Increasing cigarette excise taxes is one of the most reliable, cost-effective tobacco control policies. Higher taxes directly increase cigarette prices and reduce cigarette use, which in turn decreases smoking-related diseases, death, and health care costs.

2-Year-Old Addicted To Smoking

In National News on June 8, 2010 at 12:19 pm

This is why we need to keep tight regulations and restrictions on the tobacco industry.

http://www.msnbc.msn.com/id/37358195/ns/he…_and_parenting/

Benny Wahyudi, a senior official at the Industry Ministry, said the government had initiated a plan to try to limit the number of smokers, including dropping production to 240 billion cigarettes this year, from 245 billion in 2009.

Health Minister Endang Sedyaningsih conceded turning young people off smoking will be difficult in a country where it is perceived as positive because cigarette companies sponsor everything from scholarships to sporting events.

30-year-old Woman Survives Lung Cancer

In State News, Uncategorized on May 20, 2010 at 11:18 am

Check out the video about Molly, a 30-year-old lung cancer survivor:

http://www.youtube.com/watch?v=mOGclMCKe48

Military Marches Forward to Curb Tobacco Use

In National News on April 30, 2010 at 2:48 pm

The facts are: rates of smoking in the military are higher than in the civilian population; smoking rates are even higher among military personnel who have been deployed; and an increasing number of service members use smokeless tobacco products.
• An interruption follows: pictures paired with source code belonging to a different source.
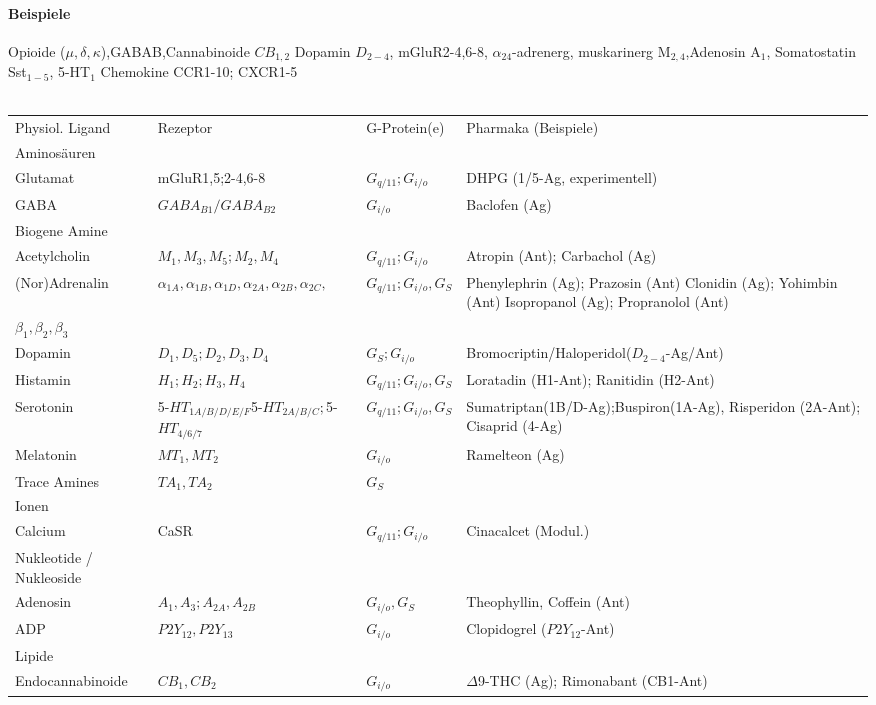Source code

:\documentclass[10pt,a4paper]{report}
\begin{document}
\paragraph{Beispiele}Opioide ($\mu,\delta,\kappa$),GABAB,Cannabinoide $CB_{1,2}$	Dopamin $D_{2-4}$, mGluR2-4,6-8, $\alpha_24$-adrenerg, muskarinerg M$_{2,4}$,Adenosin A$_1$, Somatostatin Sst$_{1-5}$, 5-HT$_1$
Chemokine CCR1-10; CXCR1-5 \\ \\
\scriptsize
\begin{tabularx}{\textwidth}{XXXX}
Physiol. Ligand&Rezeptor&G-Protein(e)&Pharmaka (Beispiele)\\
Aminosäuren&&&\\
Glutamat&mGluR1,5;2-4,6-8&$G_{q/11}; G_{i/o}$&DHPG (1/5-Ag, experimentell)\\
GABA&$GABA_{B1} / GABA_{B2}$&$G_{i/o}$&Baclofen (Ag)\\
Biogene Amine&&&\\
Acetylcholin&$M_1, M_3, M_5; M_2, M_4$&$G_{q/11}; G_{i/o}$&Atropin (Ant); Carbachol (Ag)\\
(Nor)Adrenalin& $\alpha_{1A}, \alpha_{1B}, \alpha_{1D}, \alpha_{2A}, \alpha_{2B}, \alpha_{2C}, $&$G_{q/11}; G_{i/o}, G_S$&Phenylephrin (Ag); Prazosin (Ant)  Clonidin (Ag); Yohimbin (Ant) Isopropanol (Ag); Propranolol (Ant)\\
$\beta_1, \beta_2, \beta_3$&&\\
Dopamin&$D_1,D_5; D_2,D_3,D_4$& $G_{S}; G_{i/o}$&Bromocriptin/Haloperidol($D_{2-4}$-Ag/Ant)\\
Histamin&$H_1; H_2; H_3,H_4$&$G_{q/11}; G_{i/o}, G_S$&Loratadin (H1-Ant); Ranitidin (H2-Ant)\\
Serotonin&5-$HT_{1A/B/D/E/F}$5-$HT_{2A/B/C}; $5-$HT_{4/6/7}$&$G_{q/11}; G_{i/o}, G_S$& Sumatriptan(1B/D-Ag);Buspiron(1A-Ag), Risperidon (2A-Ant); Cisaprid (4-Ag)\\
Melatonin&$MT_1,MT_2$&$G_{i/o}$&Ramelteon (Ag)\\
Trace Amines&$TA_1, TA_2$&$G_S$&\\
Ionen&&&\\
Calcium&CaSR&$G_{q/11}; G_{i/o}$&Cinacalcet (Modul.)\\
Nukleotide / Nukleoside&&&\\
Adenosin&$A_1,A_3; A_{2A}, A_{2B}$&$G_{i/o}, G_S$&Theophyllin, Coffein (Ant)\\
ADP&$P2Y_{12}, P2Y_{13}$&$G_{i/o}$&Clopidogrel ($P2Y_{12}$-Ant)\\
Lipide&&&\\
Endocannabinoide&$CB_1, CB_2$&$G_{i/o}$&$\Delta$9-THC (Ag); Rimonabant (CB1-Ant)\\

\end{tabularx}
\end{document}
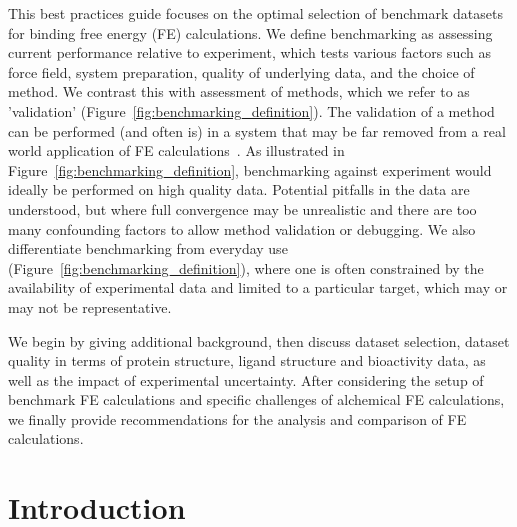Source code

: \documentclass[9pt,bestpractices]{livecoms}
\begin{document}
This best practices guide focuses on the optimal selection of benchmark datasets for binding free energy (FE) calculations. We define benchmarking as assessing current performance relative to experiment, which tests various factors such as force field, system preparation, quality of underlying data, and the choice of method. We contrast this with assessment of methods, which we refer to as 'validation' (Figure~\ref{fig:benchmarking_definition}). The validation of a method can be performed (and often is) in a system that may be far removed from a real world application of FE calculations~\cite{mobleyPredictingBindingFree2017}. 
As illustrated in Figure~\ref{fig:benchmarking_definition}, benchmarking against experiment would ideally be performed on high quality data. Potential pitfalls in the data are understood, but where full convergence may be unrealistic and there are too many confounding factors to allow method validation or debugging. We also differentiate benchmarking from everyday use (Figure~\ref{fig:benchmarking_definition}), where one is often constrained by the availability of experimental data and limited to a particular target, which may or may not be representative. 

We begin by giving additional background, then discuss dataset selection, dataset quality in terms of protein structure, ligand structure and bioactivity data, as well as the impact of experimental uncertainty. 
After considering the setup of benchmark FE calculations and specific challenges of alchemical FE calculations, we finally provide recommendations for the analysis and comparison of FE calculations.

\section{Introduction}
\end{document}
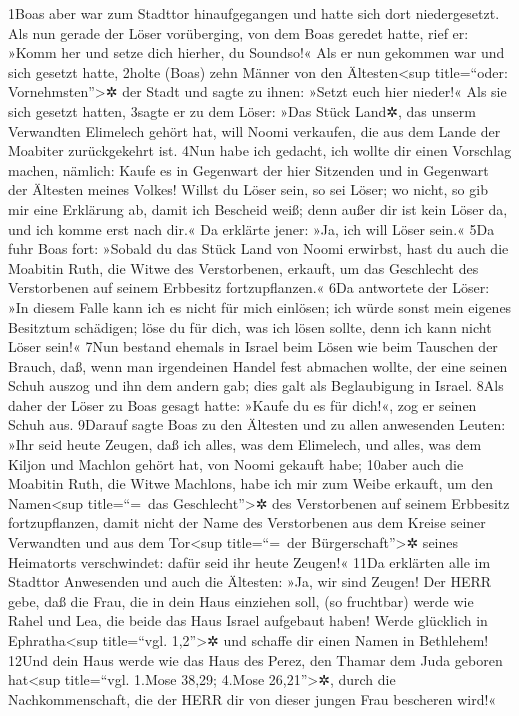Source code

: 1Boas aber war zum Stadttor hinaufgegangen und hatte sich dort
niedergesetzt. Als nun gerade der Löser vorüberging, von dem Boas
geredet hatte, rief er: »Komm her und setze dich hierher, du Soundso!«
Als er nun gekommen war und sich gesetzt hatte, 2holte (Boas) zehn
Männer von den Ältesten\textless sup title=``oder:
Vornehmsten''\textgreater✲ der Stadt und sagte zu ihnen: »Setzt euch
hier nieder!« Als sie sich gesetzt hatten, 3sagte er zu dem Löser: »Das
Stück Land✲, das unserm Verwandten Elimelech gehört hat, will Noomi
verkaufen, die aus dem Lande der Moabiter zurückgekehrt ist. 4Nun habe
ich gedacht, ich wollte dir einen Vorschlag machen, nämlich: Kaufe es in
Gegenwart der hier Sitzenden und in Gegenwart der Ältesten meines
Volkes! Willst du Löser sein, so sei Löser; wo nicht, so gib mir eine
Erklärung ab, damit ich Bescheid weiß; denn außer dir ist kein Löser da,
und ich komme erst nach dir.« Da erklärte jener: »Ja, ich will Löser
sein.« 5Da fuhr Boas fort: »Sobald du das Stück Land von Noomi erwirbst,
hast du auch die Moabitin Ruth, die Witwe des Verstorbenen, erkauft, um
das Geschlecht des Verstorbenen auf seinem Erbbesitz fortzupflanzen.«
6Da antwortete der Löser: »In diesem Falle kann ich es nicht für mich
einlösen; ich würde sonst mein eigenes Besitztum schädigen; löse du für
dich, was ich lösen sollte, denn ich kann nicht Löser sein!« 7Nun
bestand ehemals in Israel beim Lösen wie beim Tauschen der Brauch, daß,
wenn man irgendeinen Handel fest abmachen wollte, der eine seinen Schuh
auszog und ihn dem andern gab; dies galt als Beglaubigung in Israel.
8Als daher der Löser zu Boas gesagt hatte: »Kaufe du es für dich!«, zog
er seinen Schuh aus. 9Darauf sagte Boas zu den Ältesten und zu allen
anwesenden Leuten: »Ihr seid heute Zeugen, daß ich alles, was dem
Elimelech, und alles, was dem Kiljon und Machlon gehört hat, von Noomi
gekauft habe; 10aber auch die Moabitin Ruth, die Witwe Machlons, habe
ich mir zum Weibe erkauft, um den Namen\textless sup title=``=~das
Geschlecht''\textgreater✲ des Verstorbenen auf seinem Erbbesitz
fortzupflanzen, damit nicht der Name des Verstorbenen aus dem Kreise
seiner Verwandten und aus dem Tor\textless sup title=``=~der
Bürgerschaft''\textgreater✲ seines Heimatorts verschwindet: dafür seid
ihr heute Zeugen!« 11Da erklärten alle im Stadttor Anwesenden und auch
die Ältesten: »Ja, wir sind Zeugen! Der HERR gebe, daß die Frau, die in
dein Haus einziehen soll, (so fruchtbar) werde wie Rahel und Lea, die
beide das Haus Israel aufgebaut haben! Werde glücklich in
Ephratha\textless sup title=``vgl. 1,2''\textgreater✲ und schaffe dir
einen Namen in Bethlehem! 12Und dein Haus werde wie das Haus des Perez,
den Thamar dem Juda geboren hat\textless sup title=``vgl. 1.Mose 38,29;
4.Mose 26,21''\textgreater✲, durch die Nachkommenschaft, die der HERR
dir von dieser jungen Frau bescheren wird!«

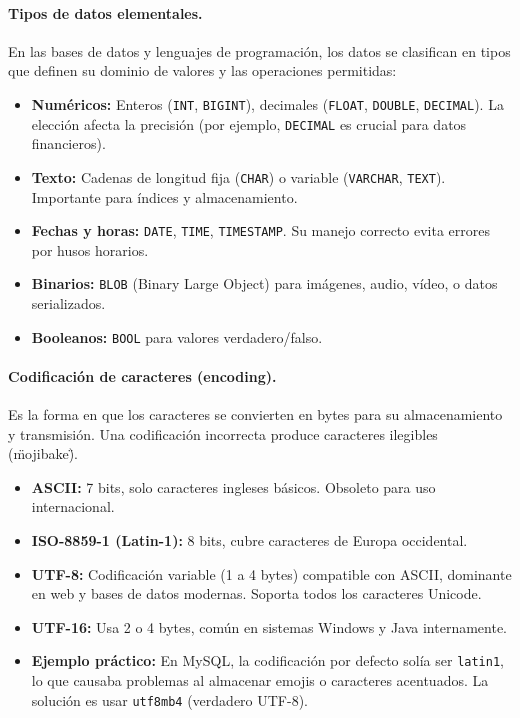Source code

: \documentclass[12pt,a4paper,openany,oneside]{book}
\begin{document}
\paragraph{Tipos de datos elementales.}
En las bases de datos y lenguajes de programación, los datos se clasifican en tipos que definen su dominio de valores y las operaciones permitidas:
\begin{itemize}
    \item \textbf{Numéricos:} Enteros (\texttt{INT}, \texttt{BIGINT}), decimales (\texttt{FLOAT}, \texttt{DOUBLE}, \texttt{DECIMAL}). La elección afecta la precisión (por ejemplo, \texttt{DECIMAL} es crucial para datos financieros).
    \item \textbf{Texto:} Cadenas de longitud fija (\texttt{CHAR}) o variable (\texttt{VARCHAR}, \texttt{TEXT}). Importante para índices y almacenamiento.
    \item \textbf{Fechas y horas:} \texttt{DATE}, \texttt{TIME}, \texttt{TIMESTAMP}. Su manejo correcto evita errores por husos horarios.
    \item \textbf{Binarios:} \texttt{BLOB} (Binary Large Object) para imágenes, audio, vídeo, o datos serializados.
    \item \textbf{Booleanos:} \texttt{BOOL} para valores verdadero/falso.
\end{itemize}

\paragraph{Codificación de caracteres (encoding).}
Es la forma en que los caracteres se convierten en bytes para su almacenamiento y transmisión. Una codificación incorrecta produce caracteres ilegibles (\"mojibake\").
\begin{itemize}
    \item \textbf{ASCII:} 7 bits, solo caracteres ingleses básicos. Obsoleto para uso internacional.
    \item \textbf{ISO-8859-1 (Latin-1):} 8 bits, cubre caracteres de Europa occidental.
    \item \textbf{UTF-8:} Codificación variable (1 a 4 bytes) compatible con ASCII, dominante en web y bases de datos modernas. Soporta todos los caracteres Unicode.
    \item \textbf{UTF-16:} Usa 2 o 4 bytes, común en sistemas Windows y Java internamente.
    \item \textbf{Ejemplo práctico:} En MySQL, la codificación por defecto solía ser \texttt{latin1}, lo que causaba problemas al almacenar emojis o caracteres acentuados. La solución es usar \texttt{utf8mb4} (verdadero UTF-8).
\end{itemize}
\end{document}
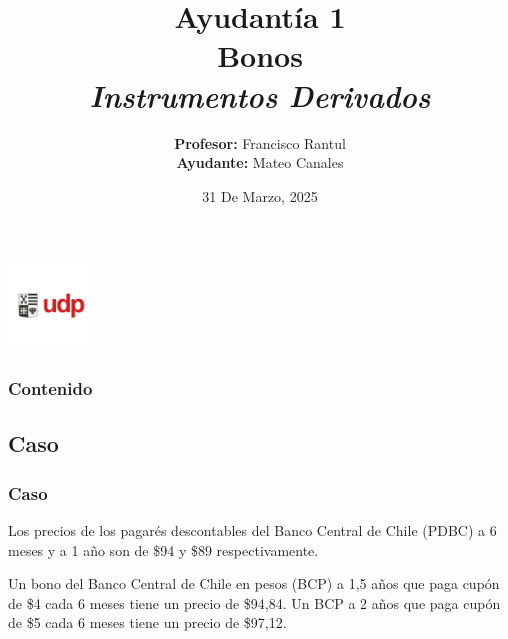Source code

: \documentclass{beamer}
\title{Ayudantía 1 \\ Bonos \\ \large\textit{Instrumentos Derivados}}
\author{
  \texorpdfstring{
    \textbf{Profesor:} Francisco Rantul \\[0.3em]
    \textbf{Ayudante:} Mateo Canales
  }{Profesor: Francisco Rantul, Ayudante: Mateo Canales}
}
\institute{Universidad Diego Portales}
\date{31 De Marzo, 2025}
\begin{document}
\begin{frame}
    \titlepage
    \vfill
    \centering
    \includegraphics[width=2.3118cm]{../imagenes/logo.png}
  \end{frame}
  \begin{frame}
    \frametitle{Contenido}
    \tableofcontents
  \end{frame}
  \begin{frame}
\section{Caso}
  \frametitle{Caso}

  Los precios de los pagarés descontables del Banco Central de Chile (PDBC)
  a 6 meses y a 1 año son de \$94 y \$89 respectivamente. 
  
  Un bono del Banco Central de Chile en pesos (BCP) a 1,5 años que paga cupón de 
  \$4 cada 6 meses tiene un precio de \$94{,}84. Un BCP a 2 años que paga
  cupón de \$5 cada 6 meses tiene un precio de \$97{,}12.

\end{frame}
\end{document}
In light of this, the Departments of Defense (DoD) and Veterans Affairs (VA) are working to increase cessation among their constituents.

A June 2009 Institute of Medicine (IOM) report commissioned by the Department of Veterans Affairs (VA) and the DoD titled, “Combating Tobacco Use in Military and Veteran Populations,” includes recommendations for the DoD and VA to make progress toward a tobacco-free military.

The Department of Defense (DoD) has launched an online interactive tobacco cessation program — Quit Tobacco, Make Everyone Proud.   The program provides users the opportunity to submit questions to tobacco cessation counselors in real time; computer games to distract from tobacco cravings; and short videos and audio podcasts — quitcasts and spitcasts — in which service members share testimonials and advice.

A military-specific tobacco quitline is being tested in an NIH-sponsored clinical trial.  The principal investigator for the trial, Dr. Robert Klesges of the University of Tennessee Health Science Center, says, “A tobacco quitline or a tailored Internet program, military personnel can use anytime day or night. So a lot of what we are doing is tailoring these cessation tools to the intense job demands associated with the military,” He further noted, “We enforce weight standards, why wouldn’t we enforce tobacco-free standards?”

All VA medical centers have tobacco cessation specialty clinics that provide free counseling and FDA-approved smoking cessation medications, including over-the-counter medications.  Veterans seen in primary care and outpatient mental health clinics are screened for tobacco use at least once a year. Providers offer brief cessation counseling to current tobacco users, as well as prescriptions for FDA-approved medications and referrals to more intensive counseling to assist veterans with quitting.